Bursa Büyükşehir Belediye Başkanı Mustafa Bozbey’in İnegöl ziyareti kapsamında ifade ettiği “İnegöllüler bu havayı solumayı hak etmiyor” cümlesi kritik öneme sahip değerli okurlarım. Kabul etmeliyiz ki; hızla büyük bir sanayi şehri konumuna gelen Bursa’da, sanayi bölgeleri başta olmak üzere çevre güvenliği açısından somut adımlar atıldığına şahitlik etmiyoruz! Çevre, Şehircilik ve İklim Değişikliği Bakanı Murat Kurum’un İstanbul hezimeti sonrası deprem bölgesi ve İstanbul ötesinde proje üretemediği Türkiye’de, Bursa’nın kirli havasını her geçen solumaya devam ediyoruz.

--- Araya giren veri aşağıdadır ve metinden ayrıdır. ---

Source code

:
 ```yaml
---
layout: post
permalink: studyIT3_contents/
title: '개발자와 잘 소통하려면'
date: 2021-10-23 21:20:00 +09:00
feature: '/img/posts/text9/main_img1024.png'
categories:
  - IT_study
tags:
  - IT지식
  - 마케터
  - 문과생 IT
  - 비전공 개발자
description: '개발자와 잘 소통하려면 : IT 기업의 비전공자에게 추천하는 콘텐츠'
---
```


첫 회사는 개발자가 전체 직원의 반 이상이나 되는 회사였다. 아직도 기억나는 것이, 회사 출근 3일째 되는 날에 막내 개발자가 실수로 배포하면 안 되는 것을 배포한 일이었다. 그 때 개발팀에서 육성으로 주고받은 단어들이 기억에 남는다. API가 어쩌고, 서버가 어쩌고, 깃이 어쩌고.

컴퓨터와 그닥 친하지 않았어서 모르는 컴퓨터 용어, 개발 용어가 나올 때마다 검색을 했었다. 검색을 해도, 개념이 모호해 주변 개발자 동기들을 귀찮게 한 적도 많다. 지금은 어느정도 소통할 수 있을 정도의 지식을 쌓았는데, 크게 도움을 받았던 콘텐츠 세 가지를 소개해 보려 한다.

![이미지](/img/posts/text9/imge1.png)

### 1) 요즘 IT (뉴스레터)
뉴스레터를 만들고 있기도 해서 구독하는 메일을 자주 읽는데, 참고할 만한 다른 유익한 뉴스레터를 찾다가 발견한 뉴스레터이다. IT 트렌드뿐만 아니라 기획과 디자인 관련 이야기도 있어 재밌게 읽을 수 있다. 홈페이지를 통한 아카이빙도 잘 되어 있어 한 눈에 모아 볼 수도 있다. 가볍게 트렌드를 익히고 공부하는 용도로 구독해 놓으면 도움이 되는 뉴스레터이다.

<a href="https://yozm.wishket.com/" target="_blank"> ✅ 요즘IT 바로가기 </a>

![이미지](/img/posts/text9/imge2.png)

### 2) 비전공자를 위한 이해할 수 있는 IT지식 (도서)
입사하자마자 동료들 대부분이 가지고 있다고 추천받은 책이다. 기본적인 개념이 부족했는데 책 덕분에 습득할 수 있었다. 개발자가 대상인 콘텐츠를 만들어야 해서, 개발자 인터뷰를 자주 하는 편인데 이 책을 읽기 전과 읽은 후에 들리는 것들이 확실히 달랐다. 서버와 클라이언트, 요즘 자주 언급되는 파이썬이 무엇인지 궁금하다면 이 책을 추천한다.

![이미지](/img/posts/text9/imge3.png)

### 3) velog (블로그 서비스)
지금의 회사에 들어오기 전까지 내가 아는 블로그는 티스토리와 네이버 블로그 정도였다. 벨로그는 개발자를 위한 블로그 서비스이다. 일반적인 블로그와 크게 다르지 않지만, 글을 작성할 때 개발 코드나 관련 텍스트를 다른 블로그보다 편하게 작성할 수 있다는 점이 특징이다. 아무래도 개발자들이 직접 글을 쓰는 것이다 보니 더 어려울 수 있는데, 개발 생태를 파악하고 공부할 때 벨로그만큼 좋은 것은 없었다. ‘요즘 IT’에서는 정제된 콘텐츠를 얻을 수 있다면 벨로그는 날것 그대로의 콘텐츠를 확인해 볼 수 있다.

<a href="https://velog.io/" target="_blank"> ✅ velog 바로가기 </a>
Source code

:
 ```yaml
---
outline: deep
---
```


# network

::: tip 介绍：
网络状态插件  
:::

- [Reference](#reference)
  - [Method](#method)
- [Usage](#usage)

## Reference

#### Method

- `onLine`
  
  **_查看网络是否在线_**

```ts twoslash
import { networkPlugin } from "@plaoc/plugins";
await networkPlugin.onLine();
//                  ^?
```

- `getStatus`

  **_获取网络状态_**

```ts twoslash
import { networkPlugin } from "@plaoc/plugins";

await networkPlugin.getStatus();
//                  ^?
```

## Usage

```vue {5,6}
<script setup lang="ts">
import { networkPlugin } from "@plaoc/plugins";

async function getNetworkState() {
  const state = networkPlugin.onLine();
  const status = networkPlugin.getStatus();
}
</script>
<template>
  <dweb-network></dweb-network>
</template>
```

AK Partili Büyükşehir Belediye Başkanı Alinur Aktaş’ın keşmekeş olarak bıraktığı Bursa trafiği ötesinde deprem riski ile karşı karşıya olan şehrimize dair Cumhur İttifakı’nın 12 Milletvekili ve muhalefetin 8 Milletvekili susmaya devam ediyorlar…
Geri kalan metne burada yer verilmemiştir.